What is the motivation of this if-condition in void serial8250_tx_chars(struct uart_8250_port *up)?
if (uart_circ_chars_pending(xmit) < WAKEUP_CHARS)
uart_write_wakeup(port);
It has been there ever since Linux 1.1.13 (May 1994) and repeats in most UART drivers.
Background: customized Linux 3.4.91, embedded system on ARMv7, UART port 0 is configured for 38400 baud, 16 byte FIFO for i/o. None of this can be changed in our setup.
When printf-ing very heavily on the console via UART, the internal 4kB-buffer (UART_XMIT_SIZE) fills up and then stalls the user-space process until the buffer is emptied (which takes one second at 38400 baud!). Then this behavior repeats. This is because function n_tty_write() goes to sleep when the buffer is full, and is not woken up for a long time because of the questionable condition above.
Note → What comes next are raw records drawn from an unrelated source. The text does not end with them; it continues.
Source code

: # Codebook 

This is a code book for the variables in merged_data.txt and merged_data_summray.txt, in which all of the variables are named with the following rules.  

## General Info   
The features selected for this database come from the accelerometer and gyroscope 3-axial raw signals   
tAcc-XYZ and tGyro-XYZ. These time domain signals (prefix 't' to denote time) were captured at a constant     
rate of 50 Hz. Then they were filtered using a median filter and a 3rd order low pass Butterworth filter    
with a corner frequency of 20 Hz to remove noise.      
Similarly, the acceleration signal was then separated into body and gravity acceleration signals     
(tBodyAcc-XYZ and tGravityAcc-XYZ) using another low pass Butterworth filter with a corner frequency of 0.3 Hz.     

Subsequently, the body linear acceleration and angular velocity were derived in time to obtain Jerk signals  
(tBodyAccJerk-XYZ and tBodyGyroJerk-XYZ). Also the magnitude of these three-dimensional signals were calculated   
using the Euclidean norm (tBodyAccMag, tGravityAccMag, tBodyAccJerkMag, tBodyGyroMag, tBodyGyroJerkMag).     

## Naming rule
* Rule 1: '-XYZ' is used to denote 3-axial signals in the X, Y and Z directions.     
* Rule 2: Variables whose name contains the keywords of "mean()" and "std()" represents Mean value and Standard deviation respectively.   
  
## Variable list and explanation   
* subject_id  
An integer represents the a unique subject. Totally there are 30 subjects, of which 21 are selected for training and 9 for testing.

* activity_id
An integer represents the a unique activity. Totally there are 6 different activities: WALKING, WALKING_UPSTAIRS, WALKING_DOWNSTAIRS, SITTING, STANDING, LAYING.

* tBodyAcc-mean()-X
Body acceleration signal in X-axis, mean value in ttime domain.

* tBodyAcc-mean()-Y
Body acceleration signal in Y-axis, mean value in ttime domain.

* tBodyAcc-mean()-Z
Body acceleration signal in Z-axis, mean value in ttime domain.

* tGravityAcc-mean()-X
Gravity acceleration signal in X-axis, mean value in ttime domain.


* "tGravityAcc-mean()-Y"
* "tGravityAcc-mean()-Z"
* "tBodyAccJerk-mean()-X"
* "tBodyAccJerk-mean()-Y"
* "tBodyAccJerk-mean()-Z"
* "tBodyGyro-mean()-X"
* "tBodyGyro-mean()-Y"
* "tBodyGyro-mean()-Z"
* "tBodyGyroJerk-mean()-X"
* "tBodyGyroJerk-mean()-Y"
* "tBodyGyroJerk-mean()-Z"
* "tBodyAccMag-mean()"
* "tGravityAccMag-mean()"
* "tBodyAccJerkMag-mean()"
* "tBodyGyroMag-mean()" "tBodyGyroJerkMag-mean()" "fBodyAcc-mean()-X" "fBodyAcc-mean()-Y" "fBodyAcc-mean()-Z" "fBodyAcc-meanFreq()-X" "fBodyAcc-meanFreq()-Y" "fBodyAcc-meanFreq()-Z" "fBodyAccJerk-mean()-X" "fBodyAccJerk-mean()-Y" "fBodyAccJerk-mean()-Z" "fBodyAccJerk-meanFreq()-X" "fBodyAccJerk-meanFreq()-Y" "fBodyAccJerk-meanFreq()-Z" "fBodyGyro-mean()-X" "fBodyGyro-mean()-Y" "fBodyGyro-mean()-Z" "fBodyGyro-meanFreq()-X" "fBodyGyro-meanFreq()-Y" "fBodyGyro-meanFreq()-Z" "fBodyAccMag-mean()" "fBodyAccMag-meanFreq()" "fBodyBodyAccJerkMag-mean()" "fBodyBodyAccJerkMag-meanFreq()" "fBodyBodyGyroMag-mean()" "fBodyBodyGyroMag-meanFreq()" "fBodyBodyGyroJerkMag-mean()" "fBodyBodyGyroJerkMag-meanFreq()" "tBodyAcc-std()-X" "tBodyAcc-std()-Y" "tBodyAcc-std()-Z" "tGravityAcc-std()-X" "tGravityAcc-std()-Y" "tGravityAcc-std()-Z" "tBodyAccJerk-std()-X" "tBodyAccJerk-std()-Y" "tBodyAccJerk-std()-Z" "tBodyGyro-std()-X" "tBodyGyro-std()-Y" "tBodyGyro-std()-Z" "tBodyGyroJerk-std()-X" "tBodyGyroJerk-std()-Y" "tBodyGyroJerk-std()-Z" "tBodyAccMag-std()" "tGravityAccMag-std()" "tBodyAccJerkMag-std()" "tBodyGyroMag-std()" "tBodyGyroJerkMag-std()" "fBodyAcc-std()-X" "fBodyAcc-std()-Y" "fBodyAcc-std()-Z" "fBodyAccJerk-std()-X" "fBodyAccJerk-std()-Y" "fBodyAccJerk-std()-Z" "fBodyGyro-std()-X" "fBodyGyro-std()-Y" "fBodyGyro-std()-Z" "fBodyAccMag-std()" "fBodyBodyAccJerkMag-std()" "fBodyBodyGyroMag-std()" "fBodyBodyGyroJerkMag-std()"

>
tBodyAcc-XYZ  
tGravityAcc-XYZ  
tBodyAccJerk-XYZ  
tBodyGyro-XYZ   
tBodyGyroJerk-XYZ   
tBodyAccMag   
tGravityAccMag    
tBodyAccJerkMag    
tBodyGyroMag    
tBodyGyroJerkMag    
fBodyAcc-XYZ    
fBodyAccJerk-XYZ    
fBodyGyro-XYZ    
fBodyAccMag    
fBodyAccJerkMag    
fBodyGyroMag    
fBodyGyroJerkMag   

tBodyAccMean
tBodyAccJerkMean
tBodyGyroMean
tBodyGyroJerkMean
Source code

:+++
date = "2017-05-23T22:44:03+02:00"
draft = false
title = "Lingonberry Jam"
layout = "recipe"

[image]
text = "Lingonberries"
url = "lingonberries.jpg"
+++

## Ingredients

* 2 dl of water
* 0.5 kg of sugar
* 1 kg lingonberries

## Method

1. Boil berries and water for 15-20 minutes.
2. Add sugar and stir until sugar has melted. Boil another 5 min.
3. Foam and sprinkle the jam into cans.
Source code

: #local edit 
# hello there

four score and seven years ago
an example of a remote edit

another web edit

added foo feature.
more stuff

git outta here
I would find it more natural and efficient if this check was simply removed. Then the printfs would fill up the buffer as quickly as they can, and then continue at the speed at which the buffer is being emptied, rather than the burst-processing I am observing.
It works fine in my environment but surely I am missing or misunderstanding something. There must be a reason for the current implementation. Are there any side effects if I remove that condition?
As a side-question: are there configuration options to tune this behavior, e.g. to have printf always return immediately and discard the output if the buffer is full?